Work request:
Filter the data for lines with the word "Experiences" and copy those lines.

Dataset entries
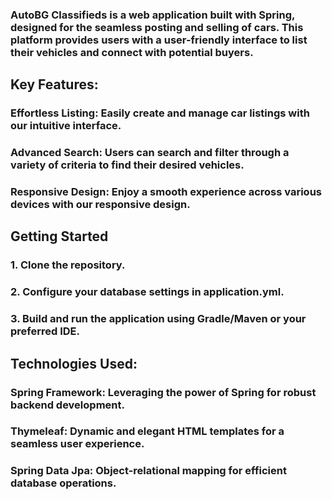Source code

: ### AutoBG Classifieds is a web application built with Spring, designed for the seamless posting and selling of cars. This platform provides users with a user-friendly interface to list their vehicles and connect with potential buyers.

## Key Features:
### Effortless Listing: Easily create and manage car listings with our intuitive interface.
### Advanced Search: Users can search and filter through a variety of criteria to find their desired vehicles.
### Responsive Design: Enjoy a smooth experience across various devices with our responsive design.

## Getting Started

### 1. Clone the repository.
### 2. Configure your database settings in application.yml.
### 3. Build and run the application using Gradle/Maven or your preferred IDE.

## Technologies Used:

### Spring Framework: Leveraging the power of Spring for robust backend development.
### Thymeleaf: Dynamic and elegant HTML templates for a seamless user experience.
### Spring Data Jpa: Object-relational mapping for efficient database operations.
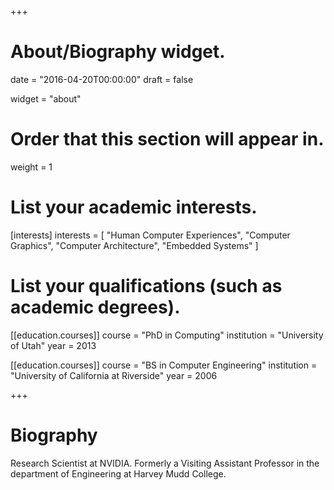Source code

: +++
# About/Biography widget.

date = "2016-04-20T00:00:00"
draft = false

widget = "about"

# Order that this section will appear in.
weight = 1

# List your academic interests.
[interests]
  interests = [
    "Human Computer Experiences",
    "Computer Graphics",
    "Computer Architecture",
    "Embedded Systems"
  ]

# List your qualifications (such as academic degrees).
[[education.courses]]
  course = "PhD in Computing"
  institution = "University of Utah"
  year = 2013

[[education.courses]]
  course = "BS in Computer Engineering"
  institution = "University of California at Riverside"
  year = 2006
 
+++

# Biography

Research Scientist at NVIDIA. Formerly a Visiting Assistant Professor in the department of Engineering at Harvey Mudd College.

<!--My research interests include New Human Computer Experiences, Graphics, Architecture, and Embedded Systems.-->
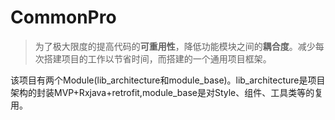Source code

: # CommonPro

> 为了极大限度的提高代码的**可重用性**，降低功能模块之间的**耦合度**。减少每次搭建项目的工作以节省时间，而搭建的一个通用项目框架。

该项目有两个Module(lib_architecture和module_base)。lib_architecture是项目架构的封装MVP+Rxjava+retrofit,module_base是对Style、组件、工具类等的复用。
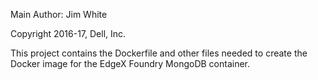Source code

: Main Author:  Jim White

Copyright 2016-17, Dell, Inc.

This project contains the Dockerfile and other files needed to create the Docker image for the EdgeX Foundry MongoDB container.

Answer to the problem:
    "Human Computer Experiences",
<!--My research interests include New Human Computer Experiences, Graphics, Architecture, and Embedded Systems.-->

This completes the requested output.